*** The input Section Begins ***

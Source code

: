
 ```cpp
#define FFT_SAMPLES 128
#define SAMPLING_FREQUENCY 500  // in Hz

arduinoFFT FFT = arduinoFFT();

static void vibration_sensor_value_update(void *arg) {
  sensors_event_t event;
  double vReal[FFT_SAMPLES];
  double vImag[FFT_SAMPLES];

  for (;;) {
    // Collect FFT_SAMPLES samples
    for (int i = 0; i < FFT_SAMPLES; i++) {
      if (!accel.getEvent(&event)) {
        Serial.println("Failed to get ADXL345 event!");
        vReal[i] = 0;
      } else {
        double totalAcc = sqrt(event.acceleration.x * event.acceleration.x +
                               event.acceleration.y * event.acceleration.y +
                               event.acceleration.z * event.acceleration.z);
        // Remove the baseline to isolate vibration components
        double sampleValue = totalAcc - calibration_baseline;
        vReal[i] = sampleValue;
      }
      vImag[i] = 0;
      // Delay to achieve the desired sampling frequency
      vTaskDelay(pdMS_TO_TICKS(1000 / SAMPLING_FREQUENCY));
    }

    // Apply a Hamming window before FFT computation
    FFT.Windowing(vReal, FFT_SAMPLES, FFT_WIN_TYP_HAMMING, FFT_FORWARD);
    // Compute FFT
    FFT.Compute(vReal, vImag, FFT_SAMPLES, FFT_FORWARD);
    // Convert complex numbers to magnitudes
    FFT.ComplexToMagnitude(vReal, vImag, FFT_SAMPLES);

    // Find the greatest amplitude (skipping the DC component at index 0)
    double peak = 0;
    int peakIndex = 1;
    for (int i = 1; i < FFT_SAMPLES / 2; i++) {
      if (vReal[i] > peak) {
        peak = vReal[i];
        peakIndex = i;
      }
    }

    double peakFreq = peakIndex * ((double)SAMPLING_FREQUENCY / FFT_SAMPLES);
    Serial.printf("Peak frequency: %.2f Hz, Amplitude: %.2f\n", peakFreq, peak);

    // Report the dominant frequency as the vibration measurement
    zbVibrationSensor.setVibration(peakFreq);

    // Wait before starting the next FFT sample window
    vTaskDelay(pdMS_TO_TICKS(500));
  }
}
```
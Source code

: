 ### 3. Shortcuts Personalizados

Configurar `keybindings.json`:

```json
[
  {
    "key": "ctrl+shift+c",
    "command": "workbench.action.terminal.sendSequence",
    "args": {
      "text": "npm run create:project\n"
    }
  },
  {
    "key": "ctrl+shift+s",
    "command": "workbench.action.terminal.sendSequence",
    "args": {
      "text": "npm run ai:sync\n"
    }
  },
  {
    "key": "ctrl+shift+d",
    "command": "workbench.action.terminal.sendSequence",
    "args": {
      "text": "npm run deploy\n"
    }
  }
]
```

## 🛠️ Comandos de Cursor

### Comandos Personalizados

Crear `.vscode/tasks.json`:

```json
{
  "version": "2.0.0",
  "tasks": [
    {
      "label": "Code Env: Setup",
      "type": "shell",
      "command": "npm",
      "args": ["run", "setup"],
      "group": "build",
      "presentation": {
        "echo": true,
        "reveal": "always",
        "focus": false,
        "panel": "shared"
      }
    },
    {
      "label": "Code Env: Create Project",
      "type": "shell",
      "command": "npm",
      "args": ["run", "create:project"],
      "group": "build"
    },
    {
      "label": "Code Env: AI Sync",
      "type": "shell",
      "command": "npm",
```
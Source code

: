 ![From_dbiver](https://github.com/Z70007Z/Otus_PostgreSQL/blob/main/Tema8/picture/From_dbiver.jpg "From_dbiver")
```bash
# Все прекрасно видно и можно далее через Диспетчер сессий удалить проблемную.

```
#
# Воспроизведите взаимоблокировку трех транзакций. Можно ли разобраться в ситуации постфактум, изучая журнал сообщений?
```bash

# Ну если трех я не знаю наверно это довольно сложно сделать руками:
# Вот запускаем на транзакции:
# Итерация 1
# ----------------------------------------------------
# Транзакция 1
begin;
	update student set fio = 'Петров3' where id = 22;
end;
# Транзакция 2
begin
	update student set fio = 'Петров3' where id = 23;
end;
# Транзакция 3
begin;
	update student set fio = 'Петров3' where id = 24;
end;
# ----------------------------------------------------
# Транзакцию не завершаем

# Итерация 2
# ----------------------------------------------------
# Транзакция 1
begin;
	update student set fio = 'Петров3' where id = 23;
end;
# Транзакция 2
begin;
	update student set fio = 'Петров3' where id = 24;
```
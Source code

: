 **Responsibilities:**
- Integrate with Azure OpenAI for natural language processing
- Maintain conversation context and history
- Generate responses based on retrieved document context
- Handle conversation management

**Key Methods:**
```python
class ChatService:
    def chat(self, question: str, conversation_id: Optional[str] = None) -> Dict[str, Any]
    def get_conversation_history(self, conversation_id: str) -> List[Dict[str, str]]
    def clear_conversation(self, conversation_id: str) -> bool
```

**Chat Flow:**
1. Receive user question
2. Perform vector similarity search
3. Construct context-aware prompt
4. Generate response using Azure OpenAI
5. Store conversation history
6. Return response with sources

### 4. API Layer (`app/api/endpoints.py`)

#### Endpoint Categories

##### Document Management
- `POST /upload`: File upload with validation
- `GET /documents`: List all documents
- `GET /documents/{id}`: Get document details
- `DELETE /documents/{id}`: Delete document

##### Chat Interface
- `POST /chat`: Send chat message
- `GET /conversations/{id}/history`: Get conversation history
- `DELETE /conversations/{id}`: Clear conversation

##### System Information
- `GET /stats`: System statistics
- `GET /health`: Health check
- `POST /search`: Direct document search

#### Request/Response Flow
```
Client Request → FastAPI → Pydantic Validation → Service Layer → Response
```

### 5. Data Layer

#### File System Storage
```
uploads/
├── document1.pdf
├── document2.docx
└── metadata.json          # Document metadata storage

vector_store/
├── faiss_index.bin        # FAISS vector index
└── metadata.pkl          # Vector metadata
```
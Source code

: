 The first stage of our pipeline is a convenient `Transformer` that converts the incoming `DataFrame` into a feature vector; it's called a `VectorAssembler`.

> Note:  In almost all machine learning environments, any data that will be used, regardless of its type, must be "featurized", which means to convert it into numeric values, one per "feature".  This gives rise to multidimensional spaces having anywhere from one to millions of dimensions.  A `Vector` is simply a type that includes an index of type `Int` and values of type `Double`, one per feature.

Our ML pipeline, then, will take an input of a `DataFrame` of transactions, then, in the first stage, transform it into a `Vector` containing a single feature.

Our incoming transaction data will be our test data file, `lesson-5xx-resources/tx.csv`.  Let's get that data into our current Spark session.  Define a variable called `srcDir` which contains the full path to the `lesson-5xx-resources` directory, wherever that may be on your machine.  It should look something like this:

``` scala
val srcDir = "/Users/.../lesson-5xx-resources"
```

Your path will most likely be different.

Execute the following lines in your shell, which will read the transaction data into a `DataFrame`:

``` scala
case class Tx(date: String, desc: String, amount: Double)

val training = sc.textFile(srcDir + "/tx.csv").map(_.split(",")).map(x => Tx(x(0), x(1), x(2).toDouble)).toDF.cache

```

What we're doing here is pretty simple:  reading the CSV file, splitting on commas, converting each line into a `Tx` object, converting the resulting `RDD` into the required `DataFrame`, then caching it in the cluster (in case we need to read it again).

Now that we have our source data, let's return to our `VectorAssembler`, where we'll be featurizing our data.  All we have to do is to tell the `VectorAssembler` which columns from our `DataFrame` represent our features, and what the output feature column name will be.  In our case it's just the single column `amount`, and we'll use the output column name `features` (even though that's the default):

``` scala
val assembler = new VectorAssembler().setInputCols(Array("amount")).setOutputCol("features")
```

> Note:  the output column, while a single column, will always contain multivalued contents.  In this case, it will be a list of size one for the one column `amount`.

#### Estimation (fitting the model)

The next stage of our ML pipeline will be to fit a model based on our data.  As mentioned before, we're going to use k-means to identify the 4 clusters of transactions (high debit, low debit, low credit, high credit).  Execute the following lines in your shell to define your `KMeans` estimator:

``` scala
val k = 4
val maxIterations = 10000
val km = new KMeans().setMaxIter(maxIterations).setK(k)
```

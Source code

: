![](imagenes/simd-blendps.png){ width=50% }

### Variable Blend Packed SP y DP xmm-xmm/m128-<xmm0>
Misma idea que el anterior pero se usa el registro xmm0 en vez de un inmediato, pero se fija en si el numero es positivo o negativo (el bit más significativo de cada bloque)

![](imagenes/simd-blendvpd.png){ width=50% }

*** The input Section Ends ***

> _Exercise goal_: Report the number of lines in the listing above that include the word "peakFreq", and nothing else.

> _Answer to this exercise_: 3